JOLED Inc.
- Native name: 株式会社 JOLED
- Type: Private KK
- Industry: Electronics
- Founded: January 5, 2015; 11 years ago
- Defunct: March 27, 2023
- Fate: Bankrupted
- Headquarters: Chiyoda, Tokyo, Japan
- Key people: Tadashi Ishibashi (CEO and President)
- Products: OLEDs
- Number of employees: 590
- Website: j-oled.com

= JOLED =

Japanese display manufacturer

JOLED Inc. (株式会社 JOLED, Kabushiki-gaisha JOLED) was a Japanese display technology company headquartered in Tokyo, Japan, incorporated in 2015 as the result of a consolidation of the OLED business units of Panasonic and Sony. Notable for pioneering an inkjet printing process for coating emissive materials, the company is specializing in development and production of OLED displays and of cost-effective manufacturing systems for them.

== History ==
Sumitomo Chemical, a main supplier to Japanese electronics makers, acquired Cambridge Display Technology in 2007, procuring polymer organic emitter technology.

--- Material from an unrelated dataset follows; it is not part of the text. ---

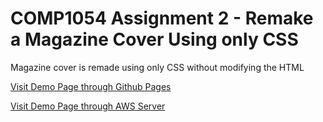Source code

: # COMP1054 Assignment 2 - Remake a Magazine Cover Using only CSS
<p>Magazine cover is remade using only CSS without modifying the HTML</p>
<p><a href="https://cyber-adr.github.io/comp1054-assignment-2/">Visit Demo Page through Github Pages</a></p>
<p><a href="https://lamp.computerstudi.es/~Neil200625969/comp1054-assignment-2/">Visit Demo Page through AWS Server</a></p>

Panasonic and Sony, the producer of Sony XEL-1, had been developing OLED technology independently and, in July 2012, struck an agreement to jointly conduct the development to make OLED televisions commercially viable. At the CES 2013, the prototypes of inkjet-printed, RGB OLED television as large as 56-inch were demonstrated by Panasonic. However, aside from unveiling prototypes, the pact between the two companies failed to deliver on its mission and was brought to an end in December 2013.

On July 31, 2014, Sony, Panasonic and Japan Display, the display joint venture of Hitachi, Toshiba and Sony, announced plans to establish a company named JOLED by early 2015 that inherits the OLED operations of Panasonic and Sony, which will withhold some assets related to its professional business, to develop small-to-medium size OLED displays namely for tablet devices, not the larger ones for televisions they had been working on, and that there is a negotiation ongoing for investment with INCJ, a public-private fund in Japan. Apart from INCJ which would inject 75 percent of startup capital, Japan Display (15%), Panasonic (5%), and Sony (5%) were set to participate as initial investors as well.

In January 2015, JOLED formally came into operation, and reportedly started to make use of Sony's WRGB technology and Panasonic's inkjet printing method, targeting markets for tablets, laptops and signage.

In 2016, Japan Display made clear of its intention to increase its stake in JOLED to more than 50 percent by the end of 2017 to bolster its own OLED business but the plan did not materialize.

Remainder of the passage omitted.